Queridos hermanos amemos, pues, la vida. Amemos la vida en la tierra, pero amemos más aún esa vida divina de la que Cristo nos ha hecho partícipes. Con oídos atentos y corazón puro no nos será difícil escuchar el lenguaje del amor divino que nos conduce al umbral del misterio: «Los cielos pregonan la gloria de Dios y el firmamento anuncia la obra de sus manos» (Sal 19, 2).
2. Desgraciadamente, el mundo en el que vivimos está marcado por la acción corrosiva y devastadora de la violencia, el mal y el pecado, cuyo fruto y consecuencia son el sufrimiento y la muerte.
¿Cómo olvidar esa realidad? Oprime en torno a nosotros y dentro de nosotros. La reconocemos en los odios que ensangrientan ciudades y naciones, en las tensiones que dividen a los pueblos y en las injusticias que humillan a los pobres. El pecado y la muerte oscurecen la belleza del mundo. La vida se ensombrece a veces no sólo fuera del hombre, sino también en su mismo corazón. Y del dolor brota el grito lleno de angustia y esperanza del apóstol Pablo: «¿Quién me librará de este cuerpo que me lleva a la muerte?» (Rm 7, 24).

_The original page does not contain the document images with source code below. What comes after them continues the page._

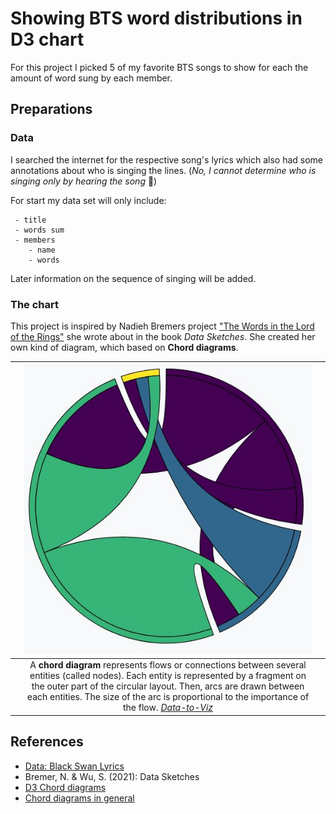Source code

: # Showing BTS word distributions in D3 chart
For this project I picked 5 of my favorite BTS songs to show for each the amount of word sung by each member. 

## Preparations
### Data
I searched the internet for the respective song's lyrics which also had some annotations about who is singing the lines. (*No, I cannot determine who is singing only by hearing the song* :grimacing:)

For start my data set will only include:
```
 - title
 - words sum
 - members
    - name
    - words
```

Later information on the sequence of singing will be added.

### The chart
This project is inspired by Nadieh Bremers project ["The Words in the Lord of the Rings"](https://www.visualcinnamon.com/portfolio/words-lord-of-the-rings/) she wrote about in the book *Data Sketches*. She created her own kind of diagram, which based on **Chord diagrams**.

| |![basic chord diagram](images/chord.jpg)||
|:-:|:--:|:-:|
| |A **chord diagram** represents flows or connections between several entities (called nodes). Each entity is represented by a fragment on the outer part of the circular layout. Then, arcs are drawn between each entities. The size of the arc is proportional to the importance of the flow. *[Data-to-Viz](https://www.data-to-viz.com/graph/chord.html)*||

## References
- [Data: Black Swan Lyrics](https://colorcodedlyrics.com/2020/01/bts-bangtansonyeondan-black-swan)
- Bremer, N. & Wu, S. (2021): Data Sketches
- [D3 Chord diagrams](https://www.d3-graph-gallery.com/chord)
- [Chord diagrams in general](https://www.data-to-viz.com/graph/chord.html)
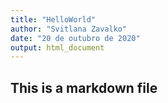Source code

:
 ```yaml
---
title: "HelloWorld"
author: "Svitlana Zavalko"
date: "20 de outubro de 2020"
output: html_document
---
```

## This is a markdown file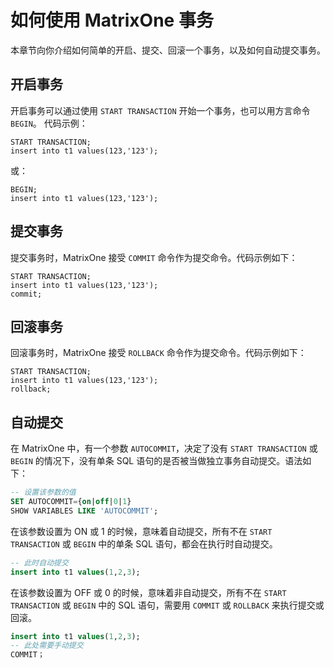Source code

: # 如何使用 MatrixOne 事务

本章节向你介绍如何简单的开启、提交、回滚一个事务，以及如何自动提交事务。

## 开启事务

开启事务可以通过使用 `START TRANSACTION` 开始一个事务，也可以用方言命令 `BEGIN`。
代码示例：

```
START TRANSACTION;
insert into t1 values(123,'123');
```

或：

```
BEGIN;
insert into t1 values(123,'123');
```

## 提交事务

提交事务时，MatrixOne 接受 `COMMIT` 命令作为提交命令。代码示例如下：

```
START TRANSACTION;
insert into t1 values(123,'123');
commit;
```

## 回滚事务

回滚事务时，MatrixOne 接受 `ROLLBACK` 命令作为提交命令。代码示例如下：

```
START TRANSACTION;
insert into t1 values(123,'123');
rollback;
```

## 自动提交

在 MatrixOne 中，有一个参数 `AUTOCOMMIT`，决定了没有 `START TRANSACTION` 或 `BEGIN` 的情况下，没有单条 SQL 语句的是否被当做独立事务自动提交。语法如下：

```sql
-- 设置该参数的值
SET AUTOCOMMIT={on|off|0|1}  
SHOW VARIABLES LIKE 'AUTOCOMMIT';
```

在该参数设置为 ON 或 1 的时候，意味着自动提交，所有不在 `START TRANSACTION` 或 `BEGIN` 中的单条 SQL 语句，都会在执行时自动提交。

```sql
-- 此时自动提交
insert into t1 values(1,2,3);   
```

在该参数设置为 OFF 或 0 的时候，意味着非自动提交，所有不在 `START TRANSACTION` 或 `BEGIN` 中的 SQL 语句，需要用 `COMMIT` 或 `ROLLBACK` 来执行提交或回滚。

```sql
insert into t1 values(1,2,3);
-- 此处需要手动提交
COMMIT；  
```
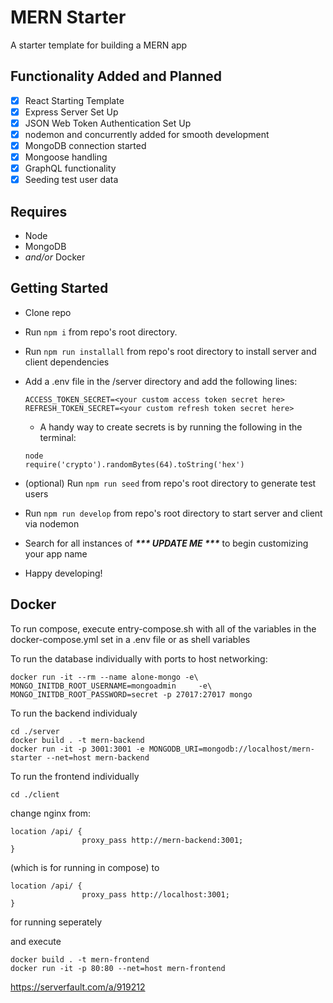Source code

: # MERN Starter

A starter template for building a MERN app

## Functionality Added and Planned

- [x] React Starting Template
- [x] Express Server Set Up
- [x] JSON Web Token Authentication Set Up
- [x] nodemon and concurrently added for smooth development
- [x] MongoDB connection started
- [x] Mongoose handling
- [x] GraphQL functionality
- [x] Seeding test user data

## Requires

 - Node 
 - MongoDB
 - *and/or* Docker

## Getting Started

- Clone repo
- Run `npm i` from repo's root directory.
- Run `npm run installall` from repo's root directory to install server and client dependencies

- Add a .env file in the /server directory and add the following lines: 
  ```
  ACCESS_TOKEN_SECRET=<your custom access token secret here>
  REFRESH_TOKEN_SECRET=<your custom refresh token secret here>
  ```
  - A handy way to create secrets is by running the following in the terminal:
  ```
  node
  require('crypto').randomBytes(64).toString('hex')
  ```
- (optional) Run `npm run seed` from repo's root directory to generate test users
- Run `npm run develop` from repo's root directory to start server and client via nodemon
- Search for all instances of ___*** UPDATE ME ***___ to begin customizing your app name
- Happy developing!


## Docker
To run compose, execute entry-compose.sh with all of the variables in the docker-compose.yml set in a .env file or as shell variables

To run the database individually with ports to host networking:
```
docker run -it --rm --name alone-mongo -e\ MONGO_INITDB_ROOT_USERNAME=mongoadmin     -e\ MONGO_INITDB_ROOT_PASSWORD=secret -p 27017:27017 mongo
```

To run the backend individualy
```
cd ./server
docker build . -t mern-backend
docker run -it -p 3001:3001 -e MONGODB_URI=mongodb://localhost/mern-starter --net=host mern-backend
```

To run the frontend individually
```
cd ./client
```
change nginx from:
```
location /api/ {
                proxy_pass http://mern-backend:3001;
}
```
(which is for running in compose) to
```
location /api/ {
                proxy_pass http://localhost:3001;
}
```
for running seperately

and execute
```
docker build . -t mern-frontend
docker run -it -p 80:80 --net=host mern-frontend
```
https://serverfault.com/a/919212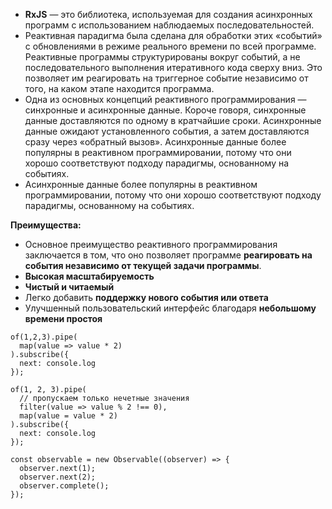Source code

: - **RxJS** — это библиотека, используемая для создания асинхронных программ с использованием наблюдаемых последовательностей.
- Реактивная парадигма была сделана для обработки этих «событий» с обновлениями в режиме реального времени по всей программе. Реактивные программы структурированы вокруг событий, а не последовательного выполнения итеративного кода сверху вниз. Это позволяет им реагировать на триггерное событие независимо от того, на каком этапе находится программа.
- Одна из основных концепций реактивного программирования — синхронные и асинхронные данные. Короче говоря, синхронные данные доставляются по одному в кратчайшие сроки.
Асинхронные данные ожидают установленного события, а затем доставляются сразу через «обратный вызов». Асинхронные данные более популярны в реактивном программировании, потому что они хорошо соответствуют подходу парадигмы, основанному на событиях.
- Асинхронные данные более популярны в реактивном программировании, потому что они хорошо соответствуют подходу парадигмы, основанному на событиях.

**Преимущества:**
- Основное преимущество реактивного программирования заключается в том, что оно позволяет программе **реагировать на события независимо от текущей задачи программы**.
- **Высокая масштабируемость**
- **Чистый и читаемый**
- Легко добавить **поддержку нового события или ответа**
- Улучшенный пользовательский интерфейс благодаря **небольшому времени простоя**

```
of(1,2,3).pipe(
  map(value => value * 2)
).subscribe({
  next: console.log
});
```

```
of(1, 2, 3).pipe(
  // пропускаем только нечетные значения
  filter(value => value % 2 !== 0),
  map(value = value * 2)
).subscribe({
  next: console.log
});
```

```
const observable = new Observable((observer) => {
  observer.next(1);
  observer.next(2);
  observer.complete();
});
```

La respuesta de la fe es firme y consoladora: el Liberador existe, y es Cristo, el Redentor del hombre. Él, el Verbo hecho carne, murió por nosotros y resucitó, para que pudiéramos aprender de Él el secreto de la vida que no muere.
3. Pidamos a María, la Madre del Redentor, que nos obtenga ojos penetrantes para leer profundamente el misterio de la vida. La Virgen es la primogénita de los salvados la Madre de los vivientes. A ella, que al pie de la cruz del Hijo acogió para nosotros el don de la vida verdadera, encomendamos ahora nuestras lágrimas; en ella depositamos nuestra esperanza.
María, Madre de los vivientes, ruega por nosotros.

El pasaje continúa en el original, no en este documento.